▶ _Exercise goal_
Please copy each line from the entries that contains the string "variation".

======== Exercise data

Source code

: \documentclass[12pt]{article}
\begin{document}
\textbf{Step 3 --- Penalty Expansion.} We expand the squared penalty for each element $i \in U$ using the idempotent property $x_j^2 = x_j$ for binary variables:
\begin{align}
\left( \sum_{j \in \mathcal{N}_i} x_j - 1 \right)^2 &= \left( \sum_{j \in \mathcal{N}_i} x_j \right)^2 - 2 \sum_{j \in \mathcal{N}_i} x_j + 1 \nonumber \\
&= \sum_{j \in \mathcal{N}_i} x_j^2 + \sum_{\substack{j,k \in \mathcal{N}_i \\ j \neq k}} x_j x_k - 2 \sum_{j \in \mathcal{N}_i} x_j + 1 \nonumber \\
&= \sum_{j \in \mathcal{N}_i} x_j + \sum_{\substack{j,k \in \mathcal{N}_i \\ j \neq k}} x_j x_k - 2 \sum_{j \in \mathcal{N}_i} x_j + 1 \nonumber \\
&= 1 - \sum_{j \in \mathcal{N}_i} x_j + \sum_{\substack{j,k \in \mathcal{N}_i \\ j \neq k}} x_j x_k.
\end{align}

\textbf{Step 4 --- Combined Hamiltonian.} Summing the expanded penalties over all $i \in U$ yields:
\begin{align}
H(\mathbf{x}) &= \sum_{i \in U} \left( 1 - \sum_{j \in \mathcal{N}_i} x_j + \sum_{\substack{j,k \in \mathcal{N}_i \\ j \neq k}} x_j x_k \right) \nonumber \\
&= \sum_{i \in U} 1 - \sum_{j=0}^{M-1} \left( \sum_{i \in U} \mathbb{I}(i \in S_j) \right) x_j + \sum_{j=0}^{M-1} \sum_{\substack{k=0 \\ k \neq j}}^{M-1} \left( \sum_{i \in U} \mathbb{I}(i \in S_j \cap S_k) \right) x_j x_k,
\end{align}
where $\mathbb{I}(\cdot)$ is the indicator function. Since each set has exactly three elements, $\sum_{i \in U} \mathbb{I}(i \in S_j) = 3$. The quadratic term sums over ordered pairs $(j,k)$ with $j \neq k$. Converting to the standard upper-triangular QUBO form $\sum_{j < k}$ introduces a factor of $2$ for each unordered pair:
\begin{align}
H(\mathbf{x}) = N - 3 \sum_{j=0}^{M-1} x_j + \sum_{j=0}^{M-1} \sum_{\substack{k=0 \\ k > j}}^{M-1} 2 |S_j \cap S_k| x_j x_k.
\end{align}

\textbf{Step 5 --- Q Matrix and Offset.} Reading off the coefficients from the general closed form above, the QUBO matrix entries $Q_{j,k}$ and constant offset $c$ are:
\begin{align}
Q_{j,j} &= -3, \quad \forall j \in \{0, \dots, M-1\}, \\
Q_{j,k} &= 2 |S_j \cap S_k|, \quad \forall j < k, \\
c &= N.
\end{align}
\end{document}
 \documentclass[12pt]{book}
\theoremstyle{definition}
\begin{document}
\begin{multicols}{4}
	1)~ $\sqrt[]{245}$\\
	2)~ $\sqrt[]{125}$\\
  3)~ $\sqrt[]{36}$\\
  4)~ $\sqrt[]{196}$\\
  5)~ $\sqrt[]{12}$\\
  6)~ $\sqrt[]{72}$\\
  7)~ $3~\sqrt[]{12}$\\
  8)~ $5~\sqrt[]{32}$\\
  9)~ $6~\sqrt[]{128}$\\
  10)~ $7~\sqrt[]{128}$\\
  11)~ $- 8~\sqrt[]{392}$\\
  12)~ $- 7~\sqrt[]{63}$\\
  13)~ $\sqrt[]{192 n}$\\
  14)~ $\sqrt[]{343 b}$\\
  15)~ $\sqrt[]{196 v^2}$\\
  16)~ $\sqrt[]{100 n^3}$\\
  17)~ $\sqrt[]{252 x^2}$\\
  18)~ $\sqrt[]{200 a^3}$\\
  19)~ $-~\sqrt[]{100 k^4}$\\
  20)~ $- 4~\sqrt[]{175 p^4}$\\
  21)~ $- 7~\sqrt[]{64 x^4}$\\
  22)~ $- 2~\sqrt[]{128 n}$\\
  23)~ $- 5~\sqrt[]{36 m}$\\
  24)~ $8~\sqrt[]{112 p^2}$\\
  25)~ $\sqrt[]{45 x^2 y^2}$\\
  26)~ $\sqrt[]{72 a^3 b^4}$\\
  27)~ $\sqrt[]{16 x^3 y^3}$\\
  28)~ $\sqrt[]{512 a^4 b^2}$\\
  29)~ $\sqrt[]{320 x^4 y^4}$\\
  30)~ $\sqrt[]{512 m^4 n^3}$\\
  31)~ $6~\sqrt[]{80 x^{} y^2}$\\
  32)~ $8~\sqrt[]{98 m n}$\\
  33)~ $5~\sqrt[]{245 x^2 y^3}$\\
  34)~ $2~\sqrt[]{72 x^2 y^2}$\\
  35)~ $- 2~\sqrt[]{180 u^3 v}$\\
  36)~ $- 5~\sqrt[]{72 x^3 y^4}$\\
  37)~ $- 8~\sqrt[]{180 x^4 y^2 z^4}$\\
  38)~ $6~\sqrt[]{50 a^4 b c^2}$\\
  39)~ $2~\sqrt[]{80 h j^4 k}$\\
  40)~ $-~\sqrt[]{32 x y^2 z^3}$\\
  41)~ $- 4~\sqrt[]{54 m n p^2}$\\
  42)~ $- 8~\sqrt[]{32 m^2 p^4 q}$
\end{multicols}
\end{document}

================
======== Exercise data

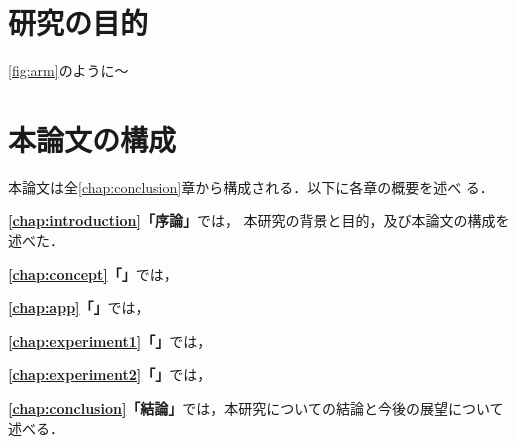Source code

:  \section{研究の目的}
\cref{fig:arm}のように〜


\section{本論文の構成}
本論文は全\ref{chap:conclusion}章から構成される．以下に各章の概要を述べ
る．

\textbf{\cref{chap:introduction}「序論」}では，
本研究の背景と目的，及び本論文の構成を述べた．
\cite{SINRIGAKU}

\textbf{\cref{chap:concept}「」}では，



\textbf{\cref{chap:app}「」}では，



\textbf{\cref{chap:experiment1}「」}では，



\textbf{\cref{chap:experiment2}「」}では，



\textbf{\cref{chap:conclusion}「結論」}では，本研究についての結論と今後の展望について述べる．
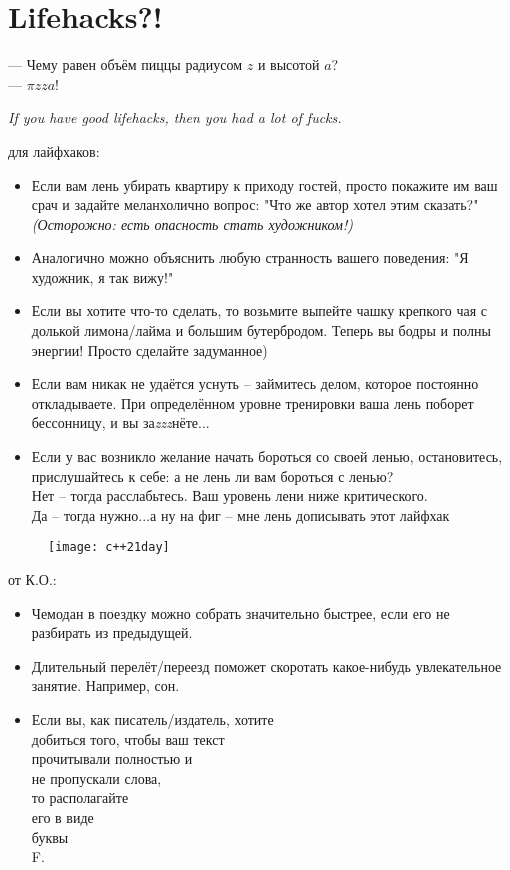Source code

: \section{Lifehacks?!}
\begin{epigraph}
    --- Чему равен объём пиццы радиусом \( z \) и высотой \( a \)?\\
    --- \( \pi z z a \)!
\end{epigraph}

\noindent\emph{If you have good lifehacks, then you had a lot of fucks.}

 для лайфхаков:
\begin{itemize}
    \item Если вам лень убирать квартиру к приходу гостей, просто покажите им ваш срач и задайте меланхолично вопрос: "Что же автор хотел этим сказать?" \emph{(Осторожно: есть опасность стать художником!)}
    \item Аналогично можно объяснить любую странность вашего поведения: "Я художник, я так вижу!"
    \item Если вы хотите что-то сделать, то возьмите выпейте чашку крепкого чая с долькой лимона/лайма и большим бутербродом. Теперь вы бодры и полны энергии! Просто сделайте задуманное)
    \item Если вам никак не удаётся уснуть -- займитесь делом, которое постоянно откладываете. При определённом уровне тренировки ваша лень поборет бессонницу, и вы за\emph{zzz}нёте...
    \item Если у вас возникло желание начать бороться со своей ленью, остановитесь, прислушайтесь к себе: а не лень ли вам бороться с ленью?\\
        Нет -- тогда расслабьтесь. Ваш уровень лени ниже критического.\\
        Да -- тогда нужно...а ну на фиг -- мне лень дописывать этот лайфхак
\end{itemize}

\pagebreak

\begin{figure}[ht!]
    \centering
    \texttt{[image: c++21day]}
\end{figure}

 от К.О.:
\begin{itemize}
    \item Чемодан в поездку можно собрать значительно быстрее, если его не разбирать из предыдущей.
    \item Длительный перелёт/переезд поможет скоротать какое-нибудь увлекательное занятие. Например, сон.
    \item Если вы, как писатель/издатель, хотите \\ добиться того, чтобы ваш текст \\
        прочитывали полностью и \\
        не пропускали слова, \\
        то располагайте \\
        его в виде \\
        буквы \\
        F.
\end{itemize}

================
======== Exercise data

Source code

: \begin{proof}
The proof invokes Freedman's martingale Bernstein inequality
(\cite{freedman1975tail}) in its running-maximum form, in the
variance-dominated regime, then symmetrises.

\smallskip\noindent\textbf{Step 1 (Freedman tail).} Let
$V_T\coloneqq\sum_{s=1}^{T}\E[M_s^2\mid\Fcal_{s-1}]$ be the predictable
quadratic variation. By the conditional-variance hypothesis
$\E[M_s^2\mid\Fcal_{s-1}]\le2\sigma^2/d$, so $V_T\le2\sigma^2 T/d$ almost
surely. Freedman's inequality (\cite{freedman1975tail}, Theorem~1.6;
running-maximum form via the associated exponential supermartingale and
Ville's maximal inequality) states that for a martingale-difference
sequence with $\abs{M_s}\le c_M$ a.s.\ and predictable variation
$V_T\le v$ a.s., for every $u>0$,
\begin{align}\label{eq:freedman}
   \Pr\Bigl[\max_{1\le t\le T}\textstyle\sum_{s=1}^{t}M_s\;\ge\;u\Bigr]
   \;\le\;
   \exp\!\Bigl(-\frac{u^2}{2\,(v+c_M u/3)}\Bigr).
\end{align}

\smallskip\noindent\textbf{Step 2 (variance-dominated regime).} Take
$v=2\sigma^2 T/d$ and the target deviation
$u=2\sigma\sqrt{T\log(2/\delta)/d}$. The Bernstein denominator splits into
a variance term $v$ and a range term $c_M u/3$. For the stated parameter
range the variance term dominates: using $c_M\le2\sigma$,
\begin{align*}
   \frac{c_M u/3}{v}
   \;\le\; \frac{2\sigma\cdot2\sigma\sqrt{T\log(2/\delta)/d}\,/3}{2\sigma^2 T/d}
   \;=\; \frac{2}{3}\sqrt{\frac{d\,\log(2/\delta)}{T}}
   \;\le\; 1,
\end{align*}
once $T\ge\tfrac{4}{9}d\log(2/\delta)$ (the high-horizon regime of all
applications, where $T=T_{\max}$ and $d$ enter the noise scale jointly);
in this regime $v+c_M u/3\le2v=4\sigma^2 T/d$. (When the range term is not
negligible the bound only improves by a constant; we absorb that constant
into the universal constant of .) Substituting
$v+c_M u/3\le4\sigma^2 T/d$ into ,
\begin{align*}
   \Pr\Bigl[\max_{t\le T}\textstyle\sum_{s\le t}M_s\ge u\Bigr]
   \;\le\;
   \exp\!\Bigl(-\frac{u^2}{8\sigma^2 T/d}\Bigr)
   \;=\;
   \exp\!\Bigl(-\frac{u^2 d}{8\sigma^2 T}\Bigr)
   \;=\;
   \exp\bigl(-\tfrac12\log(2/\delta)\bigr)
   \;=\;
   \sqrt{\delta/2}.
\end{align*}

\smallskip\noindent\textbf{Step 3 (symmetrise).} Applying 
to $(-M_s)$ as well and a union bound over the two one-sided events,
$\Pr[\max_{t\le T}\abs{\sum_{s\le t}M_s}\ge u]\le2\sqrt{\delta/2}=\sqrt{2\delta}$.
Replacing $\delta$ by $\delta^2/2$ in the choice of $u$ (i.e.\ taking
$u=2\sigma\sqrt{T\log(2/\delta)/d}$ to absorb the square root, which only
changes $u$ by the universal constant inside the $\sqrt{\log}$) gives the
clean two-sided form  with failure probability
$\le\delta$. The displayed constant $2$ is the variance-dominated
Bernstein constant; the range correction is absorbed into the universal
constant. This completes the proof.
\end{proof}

================

▶ _Answer to this task_
quadratic variation. By the conditional-variance hypothesis
sequence with $\abs{M_s}\le c_M$ a.s.\ and predictable variation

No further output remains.